## Aim of the exercise
The entries that follow include a run beginning at the line with "Puedes comprobar las" and ending at the line with "<video controls>"; restate that run word for word and leave the rest out.

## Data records
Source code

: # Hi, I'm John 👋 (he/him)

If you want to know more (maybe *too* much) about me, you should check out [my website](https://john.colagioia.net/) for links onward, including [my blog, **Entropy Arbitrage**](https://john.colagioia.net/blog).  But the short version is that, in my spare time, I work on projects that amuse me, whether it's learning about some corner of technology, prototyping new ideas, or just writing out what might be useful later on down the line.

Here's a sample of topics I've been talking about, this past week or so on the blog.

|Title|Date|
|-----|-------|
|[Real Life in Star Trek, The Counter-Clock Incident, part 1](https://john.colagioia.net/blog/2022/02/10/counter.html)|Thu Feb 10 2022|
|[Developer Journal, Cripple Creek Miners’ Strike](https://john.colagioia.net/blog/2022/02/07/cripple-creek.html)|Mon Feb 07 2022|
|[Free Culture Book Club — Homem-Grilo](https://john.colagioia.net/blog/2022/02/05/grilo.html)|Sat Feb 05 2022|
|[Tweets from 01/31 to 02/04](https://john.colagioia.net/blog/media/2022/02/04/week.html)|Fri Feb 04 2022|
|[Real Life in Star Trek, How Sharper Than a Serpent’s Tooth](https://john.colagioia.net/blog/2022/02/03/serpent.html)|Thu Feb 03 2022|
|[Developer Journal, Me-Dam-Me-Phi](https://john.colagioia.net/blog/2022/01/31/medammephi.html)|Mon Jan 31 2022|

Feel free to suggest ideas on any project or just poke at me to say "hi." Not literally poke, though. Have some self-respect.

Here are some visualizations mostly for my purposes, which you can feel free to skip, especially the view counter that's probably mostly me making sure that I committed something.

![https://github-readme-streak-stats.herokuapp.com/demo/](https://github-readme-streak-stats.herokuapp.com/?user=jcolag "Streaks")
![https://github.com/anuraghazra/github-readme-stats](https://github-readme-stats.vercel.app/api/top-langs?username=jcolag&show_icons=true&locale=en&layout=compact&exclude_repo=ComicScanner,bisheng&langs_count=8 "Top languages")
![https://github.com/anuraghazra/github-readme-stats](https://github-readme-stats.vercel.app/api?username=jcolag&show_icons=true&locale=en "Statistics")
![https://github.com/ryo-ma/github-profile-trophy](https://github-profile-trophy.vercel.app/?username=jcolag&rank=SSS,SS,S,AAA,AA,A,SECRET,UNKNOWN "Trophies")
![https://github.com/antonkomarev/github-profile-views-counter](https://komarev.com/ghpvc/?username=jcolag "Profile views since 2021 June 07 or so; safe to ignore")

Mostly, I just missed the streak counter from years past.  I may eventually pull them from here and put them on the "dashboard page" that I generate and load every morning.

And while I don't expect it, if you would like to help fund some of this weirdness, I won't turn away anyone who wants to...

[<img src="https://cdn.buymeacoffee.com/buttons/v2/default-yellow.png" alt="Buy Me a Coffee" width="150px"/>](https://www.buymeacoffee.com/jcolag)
---
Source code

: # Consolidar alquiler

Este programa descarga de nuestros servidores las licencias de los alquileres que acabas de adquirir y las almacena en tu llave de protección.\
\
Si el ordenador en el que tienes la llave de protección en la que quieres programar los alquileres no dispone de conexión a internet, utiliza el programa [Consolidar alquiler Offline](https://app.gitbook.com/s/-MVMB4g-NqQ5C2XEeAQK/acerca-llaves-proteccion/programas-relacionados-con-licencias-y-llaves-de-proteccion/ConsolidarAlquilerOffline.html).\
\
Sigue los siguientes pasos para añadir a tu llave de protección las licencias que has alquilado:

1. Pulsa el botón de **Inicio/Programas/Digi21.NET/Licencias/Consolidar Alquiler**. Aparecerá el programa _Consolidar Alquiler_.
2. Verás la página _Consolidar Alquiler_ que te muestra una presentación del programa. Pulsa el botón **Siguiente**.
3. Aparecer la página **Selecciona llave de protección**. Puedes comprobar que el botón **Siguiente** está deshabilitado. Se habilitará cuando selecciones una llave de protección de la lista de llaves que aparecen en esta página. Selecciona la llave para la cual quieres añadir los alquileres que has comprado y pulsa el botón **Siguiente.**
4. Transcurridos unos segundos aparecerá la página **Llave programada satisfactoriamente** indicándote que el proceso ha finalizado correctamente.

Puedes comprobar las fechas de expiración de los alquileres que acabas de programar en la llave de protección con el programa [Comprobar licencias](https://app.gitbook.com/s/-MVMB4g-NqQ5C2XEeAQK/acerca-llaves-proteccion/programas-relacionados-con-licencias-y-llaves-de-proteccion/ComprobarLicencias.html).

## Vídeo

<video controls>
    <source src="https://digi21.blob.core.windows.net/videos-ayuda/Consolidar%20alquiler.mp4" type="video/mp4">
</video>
* * *
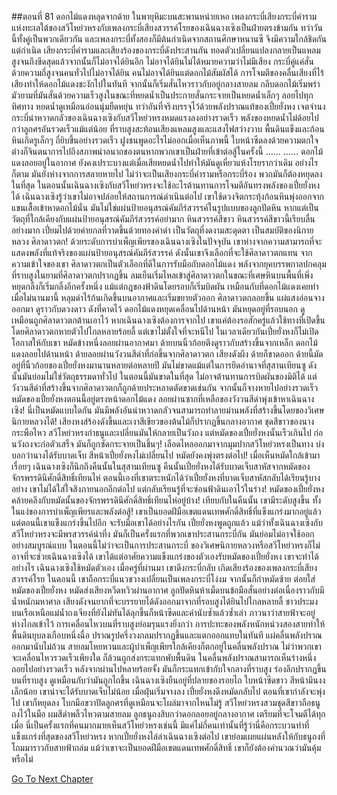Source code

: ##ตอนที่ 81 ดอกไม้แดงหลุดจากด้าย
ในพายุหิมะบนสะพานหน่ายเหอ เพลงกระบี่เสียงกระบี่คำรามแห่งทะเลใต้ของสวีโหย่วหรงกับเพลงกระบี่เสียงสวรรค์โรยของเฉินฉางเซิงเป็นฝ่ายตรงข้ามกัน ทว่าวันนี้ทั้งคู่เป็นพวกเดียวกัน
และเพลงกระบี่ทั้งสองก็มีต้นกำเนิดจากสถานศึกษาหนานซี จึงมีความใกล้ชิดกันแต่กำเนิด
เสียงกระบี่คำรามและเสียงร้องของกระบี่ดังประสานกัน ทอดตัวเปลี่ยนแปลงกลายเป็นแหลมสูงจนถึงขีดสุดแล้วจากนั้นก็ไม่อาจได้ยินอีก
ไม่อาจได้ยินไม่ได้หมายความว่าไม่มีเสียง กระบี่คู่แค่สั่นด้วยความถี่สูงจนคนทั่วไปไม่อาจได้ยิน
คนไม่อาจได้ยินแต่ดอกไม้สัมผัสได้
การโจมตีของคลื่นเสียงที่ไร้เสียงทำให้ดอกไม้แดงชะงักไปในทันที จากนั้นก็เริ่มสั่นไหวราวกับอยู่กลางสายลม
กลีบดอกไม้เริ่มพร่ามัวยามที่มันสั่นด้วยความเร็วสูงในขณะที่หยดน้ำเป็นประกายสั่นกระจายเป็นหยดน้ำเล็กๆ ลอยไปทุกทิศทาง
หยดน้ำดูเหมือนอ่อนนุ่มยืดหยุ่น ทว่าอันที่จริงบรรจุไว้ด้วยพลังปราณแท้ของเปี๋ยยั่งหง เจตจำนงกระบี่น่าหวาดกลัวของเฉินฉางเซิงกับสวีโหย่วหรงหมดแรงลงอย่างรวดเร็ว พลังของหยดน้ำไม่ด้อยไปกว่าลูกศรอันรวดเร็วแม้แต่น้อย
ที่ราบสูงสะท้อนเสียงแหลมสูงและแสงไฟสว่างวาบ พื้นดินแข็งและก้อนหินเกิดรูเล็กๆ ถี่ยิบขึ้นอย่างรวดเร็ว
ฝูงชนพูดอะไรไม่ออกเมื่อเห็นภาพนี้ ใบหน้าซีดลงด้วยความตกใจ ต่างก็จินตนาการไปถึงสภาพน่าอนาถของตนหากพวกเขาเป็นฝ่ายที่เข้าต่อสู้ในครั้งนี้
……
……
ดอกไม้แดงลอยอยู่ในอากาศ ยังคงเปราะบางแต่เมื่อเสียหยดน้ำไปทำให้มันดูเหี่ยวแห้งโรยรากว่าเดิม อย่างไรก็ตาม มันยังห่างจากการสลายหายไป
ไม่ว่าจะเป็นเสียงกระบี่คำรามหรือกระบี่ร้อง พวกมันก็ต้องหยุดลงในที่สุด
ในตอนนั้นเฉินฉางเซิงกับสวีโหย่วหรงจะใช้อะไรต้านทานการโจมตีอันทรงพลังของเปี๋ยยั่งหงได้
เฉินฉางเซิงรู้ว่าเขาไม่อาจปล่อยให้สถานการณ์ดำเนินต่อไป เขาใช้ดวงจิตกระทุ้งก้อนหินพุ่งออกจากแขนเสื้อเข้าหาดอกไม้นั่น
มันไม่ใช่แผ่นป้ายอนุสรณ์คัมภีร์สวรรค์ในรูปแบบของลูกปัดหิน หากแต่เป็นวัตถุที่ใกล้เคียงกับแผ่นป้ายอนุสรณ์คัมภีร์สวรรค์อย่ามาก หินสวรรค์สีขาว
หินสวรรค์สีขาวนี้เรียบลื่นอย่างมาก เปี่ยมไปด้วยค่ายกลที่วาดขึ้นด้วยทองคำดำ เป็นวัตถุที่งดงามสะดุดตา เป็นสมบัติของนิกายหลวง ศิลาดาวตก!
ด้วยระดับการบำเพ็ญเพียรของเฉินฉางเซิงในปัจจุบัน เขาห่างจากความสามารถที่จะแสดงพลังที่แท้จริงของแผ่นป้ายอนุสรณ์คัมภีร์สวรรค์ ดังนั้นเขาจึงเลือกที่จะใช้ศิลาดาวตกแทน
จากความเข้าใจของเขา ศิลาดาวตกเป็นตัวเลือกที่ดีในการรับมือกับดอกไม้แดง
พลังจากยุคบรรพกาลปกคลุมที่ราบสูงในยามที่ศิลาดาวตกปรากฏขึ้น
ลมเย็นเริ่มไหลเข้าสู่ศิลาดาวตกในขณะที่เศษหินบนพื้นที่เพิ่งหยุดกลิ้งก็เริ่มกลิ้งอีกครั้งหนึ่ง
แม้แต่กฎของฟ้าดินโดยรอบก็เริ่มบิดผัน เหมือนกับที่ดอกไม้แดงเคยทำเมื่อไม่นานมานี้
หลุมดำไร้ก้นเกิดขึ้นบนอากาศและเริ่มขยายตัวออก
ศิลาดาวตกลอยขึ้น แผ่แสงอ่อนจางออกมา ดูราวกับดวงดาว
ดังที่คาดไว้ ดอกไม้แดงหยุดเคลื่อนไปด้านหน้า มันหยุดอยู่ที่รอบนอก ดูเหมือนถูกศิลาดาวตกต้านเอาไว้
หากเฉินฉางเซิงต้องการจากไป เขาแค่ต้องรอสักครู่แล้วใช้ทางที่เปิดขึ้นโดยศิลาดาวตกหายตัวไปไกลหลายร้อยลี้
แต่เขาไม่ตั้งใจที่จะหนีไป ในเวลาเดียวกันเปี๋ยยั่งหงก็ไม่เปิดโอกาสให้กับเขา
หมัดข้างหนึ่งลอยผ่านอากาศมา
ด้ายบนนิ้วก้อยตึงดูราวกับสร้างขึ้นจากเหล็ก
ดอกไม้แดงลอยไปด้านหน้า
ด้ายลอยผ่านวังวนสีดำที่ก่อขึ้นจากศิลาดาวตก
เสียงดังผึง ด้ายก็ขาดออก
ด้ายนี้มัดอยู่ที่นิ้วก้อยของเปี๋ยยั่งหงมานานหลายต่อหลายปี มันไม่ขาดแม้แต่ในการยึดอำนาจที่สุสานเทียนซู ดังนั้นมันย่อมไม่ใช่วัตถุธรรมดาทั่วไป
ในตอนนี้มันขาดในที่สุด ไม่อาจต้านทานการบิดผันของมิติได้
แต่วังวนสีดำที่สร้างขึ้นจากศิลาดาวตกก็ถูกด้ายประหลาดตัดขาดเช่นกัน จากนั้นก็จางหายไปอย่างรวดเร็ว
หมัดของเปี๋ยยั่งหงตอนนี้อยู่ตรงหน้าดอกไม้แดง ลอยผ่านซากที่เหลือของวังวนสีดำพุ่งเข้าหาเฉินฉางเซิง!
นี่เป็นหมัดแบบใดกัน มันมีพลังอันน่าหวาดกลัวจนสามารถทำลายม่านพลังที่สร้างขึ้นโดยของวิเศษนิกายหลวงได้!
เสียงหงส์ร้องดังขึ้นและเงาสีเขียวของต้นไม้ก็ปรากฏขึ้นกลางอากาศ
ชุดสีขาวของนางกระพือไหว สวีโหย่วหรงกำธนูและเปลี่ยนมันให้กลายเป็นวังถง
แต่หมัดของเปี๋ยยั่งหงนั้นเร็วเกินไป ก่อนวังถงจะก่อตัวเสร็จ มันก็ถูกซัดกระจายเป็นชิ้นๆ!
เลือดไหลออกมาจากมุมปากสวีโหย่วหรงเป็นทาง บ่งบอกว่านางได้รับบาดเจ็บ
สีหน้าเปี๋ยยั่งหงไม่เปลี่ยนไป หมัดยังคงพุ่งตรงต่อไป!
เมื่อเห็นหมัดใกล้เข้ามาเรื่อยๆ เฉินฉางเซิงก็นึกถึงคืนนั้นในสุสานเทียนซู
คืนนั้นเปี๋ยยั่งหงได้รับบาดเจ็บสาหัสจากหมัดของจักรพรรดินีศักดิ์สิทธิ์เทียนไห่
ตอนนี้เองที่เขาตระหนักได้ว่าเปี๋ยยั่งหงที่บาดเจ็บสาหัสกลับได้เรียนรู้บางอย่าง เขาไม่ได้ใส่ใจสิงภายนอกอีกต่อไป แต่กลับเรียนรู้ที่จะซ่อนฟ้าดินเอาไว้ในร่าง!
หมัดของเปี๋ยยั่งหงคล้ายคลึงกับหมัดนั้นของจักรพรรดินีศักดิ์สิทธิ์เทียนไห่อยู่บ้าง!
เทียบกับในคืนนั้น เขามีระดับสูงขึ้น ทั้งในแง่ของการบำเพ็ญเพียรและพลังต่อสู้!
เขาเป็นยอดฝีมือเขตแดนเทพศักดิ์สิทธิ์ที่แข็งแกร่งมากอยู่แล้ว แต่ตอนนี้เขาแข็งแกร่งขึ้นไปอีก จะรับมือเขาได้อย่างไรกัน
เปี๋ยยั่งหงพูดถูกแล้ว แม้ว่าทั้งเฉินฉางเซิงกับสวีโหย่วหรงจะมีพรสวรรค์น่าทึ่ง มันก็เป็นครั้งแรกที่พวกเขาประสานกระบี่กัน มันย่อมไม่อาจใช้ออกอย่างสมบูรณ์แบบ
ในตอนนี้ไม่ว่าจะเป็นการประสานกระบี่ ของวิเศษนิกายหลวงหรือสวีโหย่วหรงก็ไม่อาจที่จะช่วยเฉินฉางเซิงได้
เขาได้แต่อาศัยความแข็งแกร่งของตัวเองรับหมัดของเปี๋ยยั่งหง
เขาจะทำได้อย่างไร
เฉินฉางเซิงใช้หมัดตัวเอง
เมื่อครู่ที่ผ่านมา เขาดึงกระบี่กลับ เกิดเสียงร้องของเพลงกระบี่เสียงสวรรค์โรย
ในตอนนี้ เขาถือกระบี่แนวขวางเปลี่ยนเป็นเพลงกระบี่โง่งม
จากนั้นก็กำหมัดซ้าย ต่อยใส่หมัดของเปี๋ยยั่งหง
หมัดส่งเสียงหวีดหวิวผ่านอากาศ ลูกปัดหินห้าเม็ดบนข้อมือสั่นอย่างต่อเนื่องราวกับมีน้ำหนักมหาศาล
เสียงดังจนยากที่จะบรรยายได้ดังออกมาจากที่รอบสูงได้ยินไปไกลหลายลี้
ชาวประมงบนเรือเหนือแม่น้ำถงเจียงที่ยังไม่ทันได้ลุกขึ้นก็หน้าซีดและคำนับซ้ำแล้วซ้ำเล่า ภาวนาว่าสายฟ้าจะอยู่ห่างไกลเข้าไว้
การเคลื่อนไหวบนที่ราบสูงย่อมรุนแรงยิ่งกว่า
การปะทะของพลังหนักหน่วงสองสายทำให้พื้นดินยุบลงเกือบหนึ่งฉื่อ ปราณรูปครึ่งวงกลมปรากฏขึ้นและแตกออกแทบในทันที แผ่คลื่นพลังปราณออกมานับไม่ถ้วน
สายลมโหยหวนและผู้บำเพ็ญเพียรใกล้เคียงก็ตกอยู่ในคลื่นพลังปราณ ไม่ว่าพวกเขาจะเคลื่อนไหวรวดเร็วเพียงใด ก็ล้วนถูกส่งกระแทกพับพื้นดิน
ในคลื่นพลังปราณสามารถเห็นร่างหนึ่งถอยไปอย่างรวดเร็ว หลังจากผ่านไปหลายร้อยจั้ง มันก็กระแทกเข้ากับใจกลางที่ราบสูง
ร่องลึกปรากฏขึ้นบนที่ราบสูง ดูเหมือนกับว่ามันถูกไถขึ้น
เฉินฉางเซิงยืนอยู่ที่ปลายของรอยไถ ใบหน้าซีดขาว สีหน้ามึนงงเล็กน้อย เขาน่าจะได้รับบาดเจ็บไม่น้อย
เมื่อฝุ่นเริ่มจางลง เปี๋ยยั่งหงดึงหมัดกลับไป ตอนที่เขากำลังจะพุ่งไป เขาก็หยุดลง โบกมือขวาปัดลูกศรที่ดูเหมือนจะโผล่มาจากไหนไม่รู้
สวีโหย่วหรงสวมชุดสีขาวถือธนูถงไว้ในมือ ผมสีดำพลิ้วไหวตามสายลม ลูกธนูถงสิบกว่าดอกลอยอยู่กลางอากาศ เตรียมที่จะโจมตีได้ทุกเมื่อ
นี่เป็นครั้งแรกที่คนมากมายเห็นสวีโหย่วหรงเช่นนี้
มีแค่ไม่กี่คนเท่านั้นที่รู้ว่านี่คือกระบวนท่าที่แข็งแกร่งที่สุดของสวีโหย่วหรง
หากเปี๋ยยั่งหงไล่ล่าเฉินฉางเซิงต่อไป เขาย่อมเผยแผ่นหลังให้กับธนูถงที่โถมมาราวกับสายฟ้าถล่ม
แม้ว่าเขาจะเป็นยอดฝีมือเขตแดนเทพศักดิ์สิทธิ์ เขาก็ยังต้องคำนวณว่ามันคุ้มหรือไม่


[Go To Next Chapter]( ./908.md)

## Solution for this problem
Puedes comprobar las fechas de expiración de los alquileres que acabas de programar en la llave de protección con el programa [Comprobar licencias](https://app.gitbook.com/s/-MVMB4g-NqQ5C2XEeAQK/acerca-llaves-proteccion/programas-relacionados-con-licencias-y-llaves-de-proteccion/ComprobarLicencias.html).

## Vídeo

<video controls>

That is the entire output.